Pages de l’histoire chuchotée des Roumains (7)

Les Armées Roumaines III et IV,

les maillons les plus faibles

de la ligne de front

de Stalingrad

 

Dans la Deuxième Guerre Mondiale, l’Armée Roumaine a participé à la fois dans l’alliance avec l’Axe, entre le 22 Juin 1941 et le 23 Août 1944, et aussi avec les Alliés entre 24 Août 1844 et le 8 Mai 1945, le Jour de la Victoire en Europe, quand est entrée en vigueur le capitulation de l’Allemagne nazie. Dans la situation de quitter l’Axe, en présence de chars de Moscou sur le territoire de leur pays, ont été, en particulier, les armées de la Finlande, après le 4 Septembre 1944, de la Bulgarie, après le 8 Septembre 1944, de la Hongrie, après le 20 Janvier 1945. Dans la même situation, mais en présence de chars américains dans son pays, a été l’armée d’Italie, après le 13 Octobre 1943.

Pendant les batailles, l’Armée Roumaine a subi de lourdes pertes; ont été tués 91.022 militaires roumains, dont 72.291 sur le front de l’Est et 18.731 sur le front de l’Ouest. De ces 72.291 décédés sur le front de l’Est, 4271 ont tombé dans l’espace prouto – dniestrien et le reste, de 68 020, à l’est du Dniestr.

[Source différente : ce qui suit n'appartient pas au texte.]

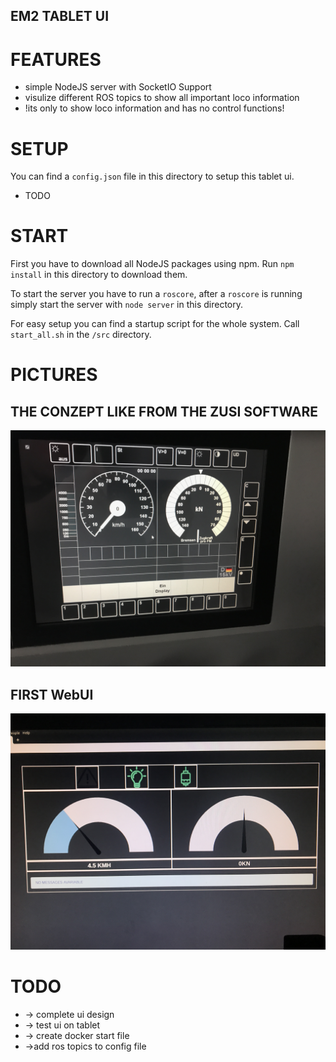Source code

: ## EM2 TABLET UI


# FEATURES
* simple NodeJS server with SocketIO Support
* visulize different ROS topics to show all important loco information
* !its only to show loco information and has no control functions!

# SETUP
You can find a `config.json` file in this directory to setup this tablet ui.
* TODO

# START
First you have to download all NodeJS packages using npm.
Run `npm install` in this directory to download them.

To start the server you have to run a `roscore`, after a `roscore` is running simply start the server with `node server` in this directory.

For easy setup you can find a startup script for the whole system.
Call `start_all.sh` in the `/src` directory.





# PICTURES

## THE CONZEPT LIKE FROM THE ZUSI SOFTWARE
![Gopher image](/documenation/pictures/tablet_ui_server/tablet_ui_server_konzept.JPG)


## FIRST WebUI
![Gopher image](/documenation/pictures/tablet_ui_server/tablet_ui_server_v0.JPG)



# TODO
* -> complete ui design
* -> test ui on tablet
* -> create docker start file
* ->add ros topics to config file
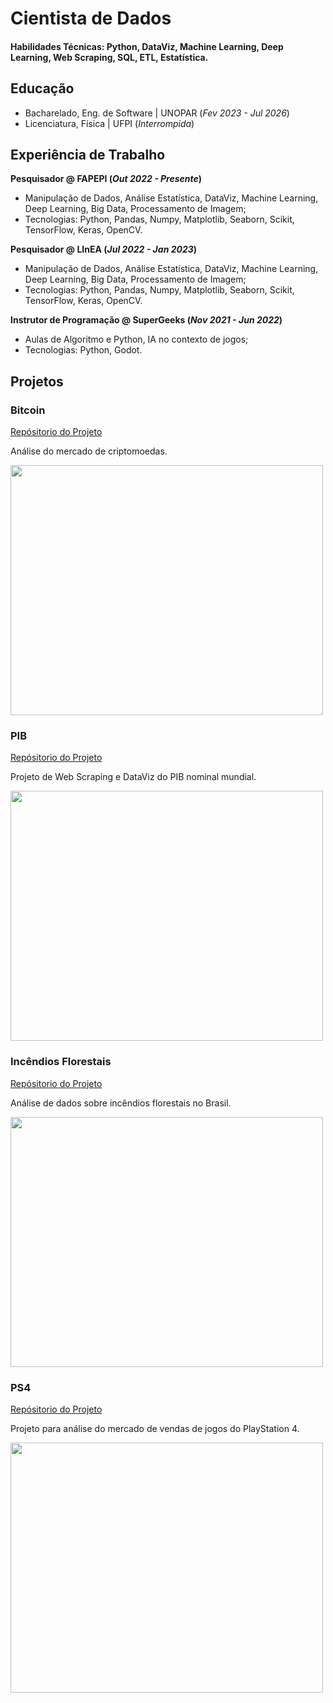 # Cientista de Dados

#### Habilidades Técnicas: Python, DataViz, Machine Learning, Deep Learning, Web Scraping, SQL, ETL, Estatística.

## Educação
- Bacharelado, Eng. de Software | UNOPAR (_Fev 2023 - Jul 2026_)								       		
- Licenciatura, Física	| UFPI (_Interrompida_)	 			        		
  
## Experiência de Trabalho
**Pesquisador @ FAPEPI (_Out 2022 - Presente_)**
- Manipulação de Dados, Análise Estatística, DataViz, Machine Learning, Deep Learning, Big Data, Processamento de Imagem;
- Tecnologias: Python, Pandas, Numpy, Matplotlib, Seaborn, Scikit, TensorFlow, Keras, OpenCV.

**Pesquisador @ LInEA (_Jul 2022 - Jan 2023_)**
- Manipulação de Dados, Análise Estatística, DataViz, Machine Learning, Deep Learning, Big Data, Processamento de Imagem;
- Tecnologias: Python, Pandas, Numpy, Matplotlib, Seaborn, Scikit, TensorFlow, Keras, OpenCV.
 
**Instrutor de Programação @ SuperGeeks (_Nov 2021 - Jun 2022_)**
- Aulas de Algoritmo e Python, IA no contexto de jogos;
- Tecnologias: Python, Godot.

## Projetos

### Bitcoin
[Repósitorio do Projeto](https://github.com/joaoholandaa/criptomoeda-bitcoin)

Análise do mercado de criptomoedas. 

<img src="/portfolio/assets/img/bitcoin.png" width="500" height="400">

### PIB
[Repósitorio do Projeto](https://github.com/joaoholandaa/pib-web-scraping-dataviz)

Projeto de Web Scraping e DataViz do PIB nominal mundial.

<img src="/portfolio/assets/img/pib.png" width="500" height="400">

### Incêndios Florestais
[Repósitorio do Projeto](https://github.com/joaoholandaa/incendios-florestais)

Análise de dados sobre incêndios florestais no Brasil. 

<img src="/portfolio/assets/img/incendio-florestal.jpg" width="500" height="400">

### PS4
[Repósitorio do Projeto](https://github.com/joaoholandaa/ps4-games)

Projeto para análise do mercado de vendas de jogos do PlayStation 4. 

<img src="/portfolio/assets/img/ps4.jpg" width="500" height="400">
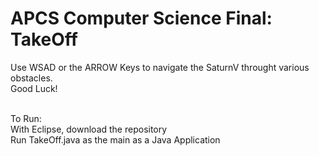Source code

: # APCS Computer Science Final: TakeOff
Use WSAD or the ARROW Keys to navigate the SaturnV throught various obstacles. <br />
Good Luck! <br /> <br />

To Run: <br />
With Eclipse, download the repository <br />
Run TakeOff.java as the main as a Java Application
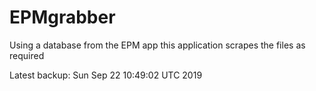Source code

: # EPMgrabber
Using a database from the EPM app this application scrapes the files as required


Latest backup: Sun Sep 22 10:49:02 UTC 2019
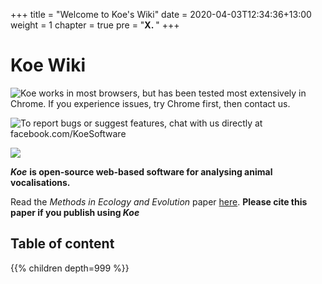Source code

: +++
title = "Welcome to Koe's Wiki"
date = 2020-04-03T12:34:36+13:00
weight = 1
chapter = true
pre = "<b>X. </b>"
+++

Koe Wiki
=============

![Koe works in most browsers, but has been tested most extensively in Chrome. If you experience issues, try Chrome first, then contact us.](https://i.ibb.co/7rp86F3/Koe-works-with-Chrome-only-3.png)

![To report bugs or suggest features, chat with us directly at facebook.com/KoeSoftware](https://i.ibb.co/XL9TCdw/Contact-us-Koe2.png)

![](https://i.ibb.co/SXpGd0r/Cite-us-Koe.png)

***Koe*** **is open-source web-based software for analysing animal vocalisations.**

Read the  *Methods in Ecology and Evolution* paper [here](https://besjournals.onlinelibrary.wiley.com/doi/10.1111/2041-210X.13336). **Please cite this paper if you publish using *Koe***


Table of content
----------------

{{% children depth=999 %}}
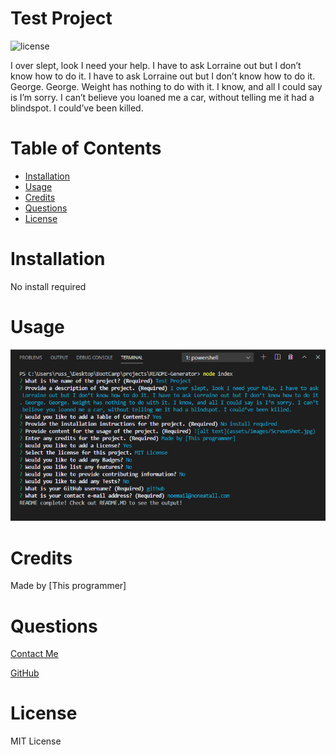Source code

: # Test Project
    
![license](https://img.shields.io/badge/License-MIT-blue)

I over slept, look I need your help. I have to ask Lorraine out but I don’t know how to do it. I have to ask Lorraine out but I don’t know how to do it. George. George. Weight has nothing to do with it. I know, and all I could say is I’m sorry. I can’t believe you loaned me a car, without telling me it had a blindspot. I could’ve been killed.

# Table of Contents
    
* [Installation](#installation)
* [Usage](#usage)
* [Credits](#credits)
* [Questions](#questions)
* [License](#license)





# Installation

No install required

# Usage 

![Screen Shot of application](./assets/images/ScreenShot.jpg)

# Credits

Made by [This programmer]

# Questions

[Contact Me](noemail@noneatall.com)

[GitHub](https://github.com/github)

# License
    
MIT License
    





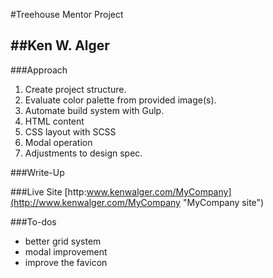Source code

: #Treehouse Mentor Project

##Ken W. Alger
---

###Approach
1. Create project structure.
2. Evaluate color palette from provided image(s).
3. Automate build system with Gulp.
4. HTML content
5. CSS layout with SCSS
6. Modal operation
7. Adjustments to design spec.


###Write-Up



###Live Site
[http:www.kenwalger.com/MyCompany](http://www.kenwalger.com/MyCompany "MyCompany site")

###To-dos
+ better grid system
+ modal improvement
+ improve the favicon
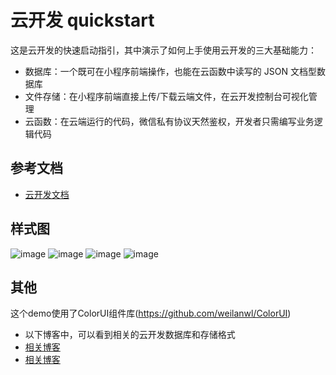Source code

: # 云开发 quickstart

这是云开发的快速启动指引，其中演示了如何上手使用云开发的三大基础能力：

- 数据库：一个既可在小程序前端操作，也能在云函数中读写的 JSON 文档型数据库
- 文件存储：在小程序前端直接上传/下载云端文件，在云开发控制台可视化管理
- 云函数：在云端运行的代码，微信私有协议天然鉴权，开发者只需编写业务逻辑代码

## 参考文档

- [云开发文档](https://developers.weixin.qq.com/miniprogram/dev/wxcloud/basis/getting-started.html)

## 样式图

![image](https://github.com/zim-keavin/wxapp-cloud-demo/blob/master/miniprogram/images/1.png)
![image](https://github.com/zim-keavin/wxapp-cloud-demo/blob/master/miniprogram/images/2.png)
![image](https://github.com/zim-keavin/wxapp-cloud-demo/blob/master/miniprogram/images/3.png)
![image](https://github.com/zim-keavin/wxapp-cloud-demo/blob/master/miniprogram/images/4.png)

## 其他
  这个demo使用了ColorUI组件库(https://github.com/weilanwl/ColorUI)
-  以下博客中，可以看到相关的云开发数据库和存储格式
- [相关博客](https://blog.csdn.net/zimkeavin/article/details/97117491)
- [相关博客](https://blog.csdn.net/zimkeavin/article/details/97136378)

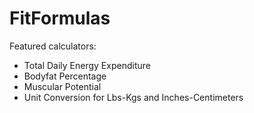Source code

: # FitFormulas
Featured calculators:
* Total Daily Energy Expenditure
* Bodyfat Percentage
* Muscular Potential
* Unit Conversion for Lbs-Kgs and Inches-Centimeters
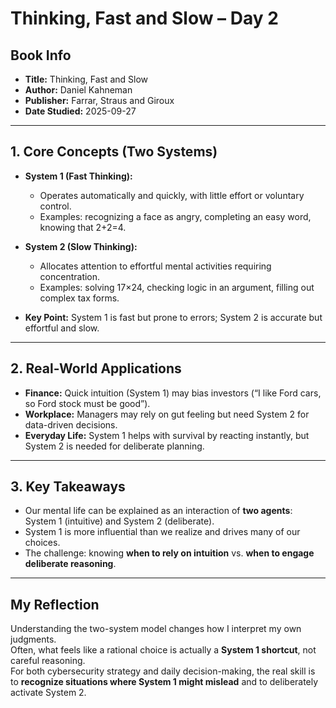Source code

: # Thinking, Fast and Slow – Day 2

## Book Info
- **Title:** Thinking, Fast and Slow  
- **Author:** Daniel Kahneman  
- **Publisher:** Farrar, Straus and Giroux  
- **Date Studied:** 2025-09-27  

---

## 1. Core Concepts (Two Systems)  
- **System 1 (Fast Thinking):**  
  - Operates automatically and quickly, with little effort or voluntary control.  
  - Examples: recognizing a face as angry, completing an easy word, knowing that 2+2=4.  

- **System 2 (Slow Thinking):**  
  - Allocates attention to effortful mental activities requiring concentration.  
  - Examples: solving 17×24, checking logic in an argument, filling out complex tax forms.  

- **Key Point:** System 1 is fast but prone to errors; System 2 is accurate but effortful and slow.  

---

## 2. Real-World Applications  
- **Finance:** Quick intuition (System 1) may bias investors (“I like Ford cars, so Ford stock must be good”).  
- **Workplace:** Managers may rely on gut feeling but need System 2 for data-driven decisions.  
- **Everyday Life:** System 1 helps with survival by reacting instantly, but System 2 is needed for deliberate planning.  

---

## 3. Key Takeaways  
- Our mental life can be explained as an interaction of **two agents**: System 1 (intuitive) and System 2 (deliberate).  
- System 1 is more influential than we realize and drives many of our choices.  
- The challenge: knowing **when to rely on intuition** vs. **when to engage deliberate reasoning**.  

---

## My Reflection  
Understanding the two-system model changes how I interpret my own judgments.  
Often, what feels like a rational choice is actually a **System 1 shortcut**, not careful reasoning.  
For both cybersecurity strategy and daily decision-making, the real skill is to **recognize situations where System 1 might mislead** and to deliberately activate System 2.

Se rémarque la triste vérité que le plus grand tribut, de  vies humaines, payés par l’Armée Roumaine a été dans les batailles de l’Est du Dniestr, en mettant, ainsi, en question au moins trois aspects: l’équipement de lutte,  le moral des soldats, ainsi que le génie militaire des généraux.

La dotation de l’Armée Roumaine s’est prouvée insuffisante quantitativement et qualitativement. Les carences dans la dotation de l’Armée Roumaine ont été gravement ressenties dans la Bataille de Stalingrad, spécialement par le nombre relativement faible de canons antichars, comme pièces d’artillerie de champ ou montés sur de chars, en ayant le calibre de plus de 50 milimètres, capables à percee le blindage de 45-63 millimètres de chars soviétique T34, lesquels, également, très important, ils ont eu montés sur ils de canons  de calibre de 76,2 millimètres.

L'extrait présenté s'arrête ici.